Reflective On-Chip Resource Management Policies for Energy-Efficient Heterogeneous Multiprocessors
- Author(s): Muck, Tiago Rogerio;
- Advisor(s): Dutt, Nikil D;
- et al.
Emerging mobile SoCs are increasingly incorporating heterogeneity in order to provide energy-efficiency while meeting performance requirements. Effective exploitation of power-performance tradeoffs in heterogeneous many-core platforms (HMPs), however, requires intelligent management at different layers, in particular at the operating system level. Operating systems need to continuously analyze the application behavior and find a proper answer for questions such as: What is the most power efficient core type to execute the application without violating its performance requirements? or Which option is more power-efficient for the current application: an out-of-order core at a lower frequency or an inorder core at a higher frequency? Unfortunately, existing operating systems do not offer mechanisms to properly address these questions and therefore are unable to fully exploit architectural heterogeneity for scalable energy-efficient execution of dynamic workloads.
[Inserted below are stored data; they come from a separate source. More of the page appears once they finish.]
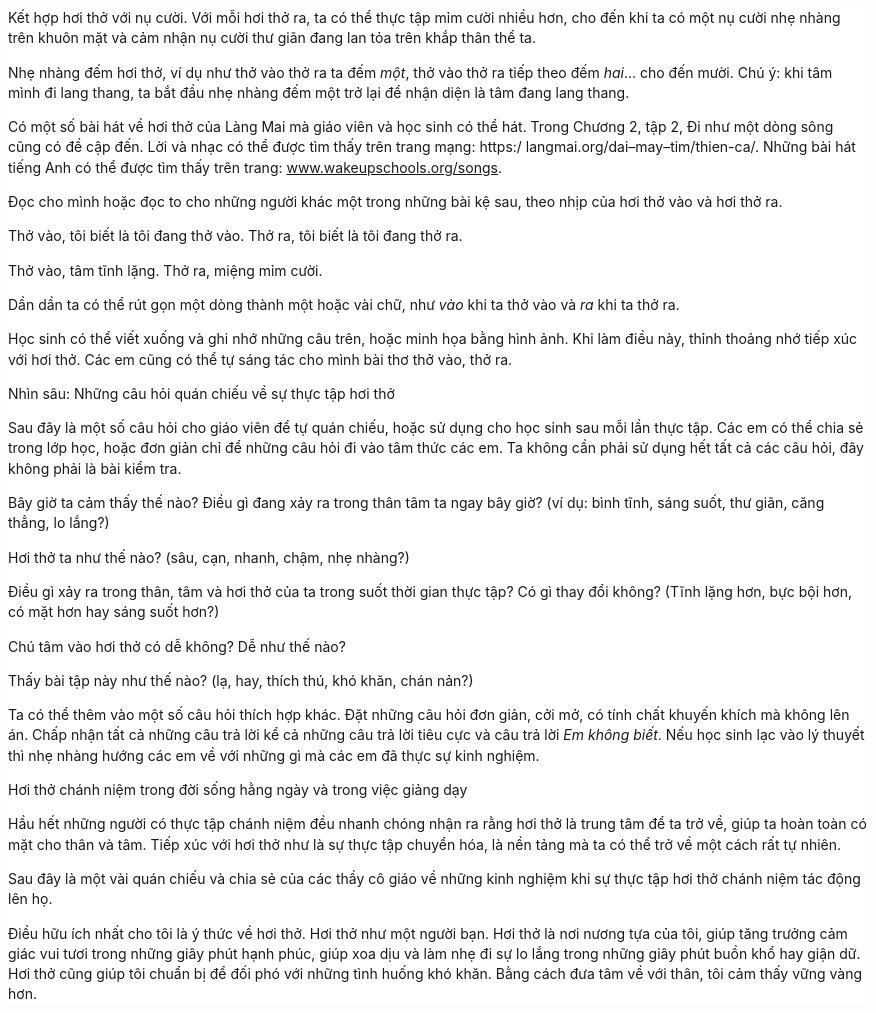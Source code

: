 Kết hợp hơi thở với nụ cười. Với mỗi hơi thở ra, ta có thể thực tập mỉm cười nhiều hơn, cho đến khi ta có một nụ cười nhẹ nhàng trên khuôn mặt và cảm nhận nụ cười thư giãn đang lan tỏa trên khắp thân thể ta.

Nhẹ nhàng đếm hơi thở, ví dụ như thở vào thở ra ta đếm _một_, thở vào thở ra tiếp theo đếm _hai_… cho đến mười. Chú ý: khi tâm mình đi lang thang, ta bắt đầu nhẹ nhàng đếm một trở lại để nhận diện là tâm đang lang thang.

Có một số bài hát về hơi thở của Làng Mai mà giáo viên và học sinh có thể hát. Trong Chương 2, tập 2, Đi như một dòng sông cũng có đề cập đến. Lời và nhạc có thể được tìm thấy trên trang mạng: https:/ langmai.org/dai–may–tim/thien-ca/. Những bài hát tiếng Anh có thể được tìm thấy trên trang: www.wakeupschools.org/songs.

Đọc cho mình hoặc đọc to cho những người khác một trong những bài kệ sau, theo nhịp của hơi thở vào và hơi thở ra.

Thở vào, tôi biết là tôi đang thở vào. Thở ra, tôi biết là tôi đang thở ra.

Thở vào, tâm tĩnh lặng. Thở ra, miệng mỉm cười.

Dần dần ta có thể rút gọn một dòng thành một hoặc vài chữ, như _vào_ khi ta thở vào và _ra_ khi ta thở ra.

Học sinh có thể viết xuống và ghi nhớ những câu trên, hoặc minh họa bằng hình ảnh. Khi làm điều này, thỉnh thoảng nhớ tiếp xúc với hơi thở. Các em cũng có thể tự sáng tác cho mình bài thơ thở vào, thở ra.

Nhìn sâu: Những câu hỏi quán chiếu về sự thực tập hơi thở

Sau đây là một số câu hỏi cho giáo viên để tự quán chiếu, hoặc sử dụng cho học sinh sau mỗi lần thực tập. Các em có thể chia sẻ trong lớp học, hoặc đơn giản chỉ để những câu hỏi đi vào tâm thức các em. Ta không cần phải sử dụng hết tất cả các câu hỏi, đây không phải là bài kiểm tra.

Bây giờ ta cảm thấy thế nào? Điều gì đang xảy ra trong thân tâm ta ngay bây giờ? (ví dụ: bình tĩnh, sáng suốt, thư giãn, căng thẳng, lo lắng?)

Hơi thở ta như thế nào? (sâu, cạn, nhanh, chậm, nhẹ nhàng?)

Điều gì xảy ra trong thân, tâm và hơi thở của ta trong suốt thời gian thực tập? Có gì thay đổi không? (Tĩnh lặng hơn, bực bội hơn, có mặt hơn hay sáng suốt hơn?)

Chú tâm vào hơi thở có dễ không? Dễ như thế nào?

Thấy bài tập này như thế nào? (lạ, hay, thích thú, khó khăn, chán nản?)

Ta có thể thêm vào một số câu hỏi thích hợp khác. Đặt những câu hỏi đơn giản, cởi mở, có tính chất khuyến khích mà không lên án. Chấp nhận tất cả những câu trả lời kể cả những câu trả lời tiêu cực và câu trả lời _Em không biết_. Nếu học sinh lạc vào lý thuyết thì nhẹ nhàng hướng các em về với những gì mà các em đã thực sự kinh nghiệm.

Hơi thở chánh niệm trong đời sống hằng ngày và trong việc giảng dạy

Hầu hết những người có thực tập chánh niệm đều nhanh chóng nhận ra rằng hơi thở là trung tâm để ta trở về, giúp ta hoàn toàn có mặt cho thân và tâm. Tiếp xúc với hơi thở như là sự thực tập chuyển hóa, là nền tảng mà ta có thể trở về một cách rất tự nhiên.

Sau đây là một vài quán chiếu và chia sẻ của các thầy cô giáo về những kinh nghiệm khi sự thực tập hơi thở chánh niệm tác động lên họ.

Điều hữu ích nhất cho tôi là ý thức về hơi thở. Hơi thở như một người bạn. Hơi thở là nơi nương tựa của tôi, giúp tăng trưởng cảm giác vui tươi trong những giây phút hạnh phúc, giúp xoa dịu và làm nhẹ đi sự lo lắng trong những giây phút buồn khổ hay giận dữ. Hơi thở cũng giúp tôi chuẩn bị để đối phó với những tình huống khó khăn. Bằng cách đưa tâm về với thân, tôi cảm thấy vững vàng hơn.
In this thesis we present our vision of a holistic approach for performing resource allocation decisions and power management by leveraging concepts from reflective software. The general idea of reflection is to change your actions based on both external feedback and introspection (i.e., self-assessment). From a system perspective, this translates into performing resource management actuation considering both sensing information (e.g., readings from performance counters, power sensors, etc.) to assess the current system state, as well as models to predict the behavior of the system before performing an action. In this context, this thesis makes the following contributions:
• It describes MARS, a Middleware for Adaptive Reflective computer Systems. MARS consists of a toolchain for creating resource managers that allows users to easily compose models and policies that interact in a hierarchy defined by the granularity of the actuations performed in the system. MARS is implemented and evaluated on top a real Linux-based platform. Furthermore, MARS also provides an offline simulation infrastructure for fast prototyping of policies and large-scale or long-term policy evaluation.
• It proposes a performance/power modeling approach for HMPs which takes into account the effect of both microarchitecture-level components as well as system-level components such as the operating scheduler.
• It proposes a runtime task mapping approach for energy efficient HMPs. Energy efficient task-to-core mapping is done by combining on-chip sensor data and models of the underlying operating systems components implemented within MARS. It achieves average energy reductions of 23% when compared to the state-of-art task mapping techniques, while achieving similar performance.
• It proposes aging models to provide reliability-aware task-mapping for mobile HMPs. These contributions have shown that the extensive use of models to predict how the system will react to actuations is a promising scheme to pave the path towards more energy efficient heterogeneous systems. In this context, a framework which enables reflective resource management is an important building block to tackle the growing complexity of battery-powered devices.